*** Extracted information ***
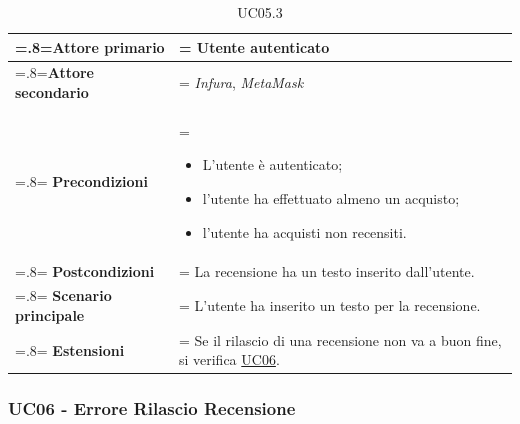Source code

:                 \begin{table}[H]
                    \centering
                    \renewcommand{\arraystretch}{1.8}
                    \renewcommand\tabularxcolumn[1]{m{#1}}
                    \begin{tabularx}{0.9\textwidth}{
                        >{\hsize=.8\hsize\linewidth=\hsize}X
                        >{\hsize=1.2\hsize\linewidth=\hsize}X}
                        \hline
                        \textbf{Attore primario} & Utente autenticato \\
                        \hline
                        \textbf{Attore secondario} & \textit{Infura}, \textit{MetaMask} \\
                        \hline
                        \textbf{Precondizioni} &
                            \begin{itemize}
                                \item L'utente è autenticato;
                                \item l'utente ha effettuato almeno un acquisto;
                                \item l'utente ha acquisti non recensiti.
                            \end{itemize} \\
                        \hline
                        \textbf{Postcondizioni} & La recensione ha un testo inserito dall'utente. \\
                        \hline
                        \textbf{Scenario principale} &
                        L'utente ha inserito un testo per la recensione. \\
                        \hline
                        \textbf{Estensioni} & Se il rilascio di una recensione non va a buon fine, si verifica \hyperref[UC06]{UC06}. \\
                        \hline
                    \end{tabularx}
                    \caption{UC05.3}
                \end{table}

        \subsubsection{UC06 - Errore Rilascio Recensione}
        \label{UC06}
*** End of Extracted information ***
• [The task]: Once the pictures are removed, set down what remains of the entries above exactly.

• [Answer below]:
Source code

:                 \begin{table}[H]
                    \centering
                    \renewcommand{\arraystretch}{1.8}
                    \renewcommand\tabularxcolumn[1]{m{#1}}
                    \begin{tabularx}{0.9\textwidth}{
                        >{\hsize=.8\hsize\linewidth=\hsize}X
                        >{\hsize=1.2\hsize\linewidth=\hsize}X}
                        \hline
                        \textbf{Attore primario} & Utente autenticato \\
                        \hline
                        \textbf{Attore secondario} & \textit{Infura}, \textit{MetaMask} \\
                        \hline
                        \textbf{Precondizioni} &
                            \begin{itemize}
                                \item L'utente è autenticato;
                                \item l'utente ha effettuato almeno un acquisto;
                                \item l'utente ha acquisti non recensiti.
                            \end{itemize} \\
                        \hline
                        \textbf{Postcondizioni} & La recensione ha un testo inserito dall'utente. \\
                        \hline
                        \textbf{Scenario principale} &
                        L'utente ha inserito un testo per la recensione. \\
                        \hline
                        \textbf{Estensioni} & Se il rilascio di una recensione non va a buon fine, si verifica \hyperref[UC06]{UC06}. \\
                        \hline
                    \end{tabularx}
                    \caption{UC05.3}
                \end{table}

        \subsubsection{UC06 - Errore Rilascio Recensione}
        \label{UC06}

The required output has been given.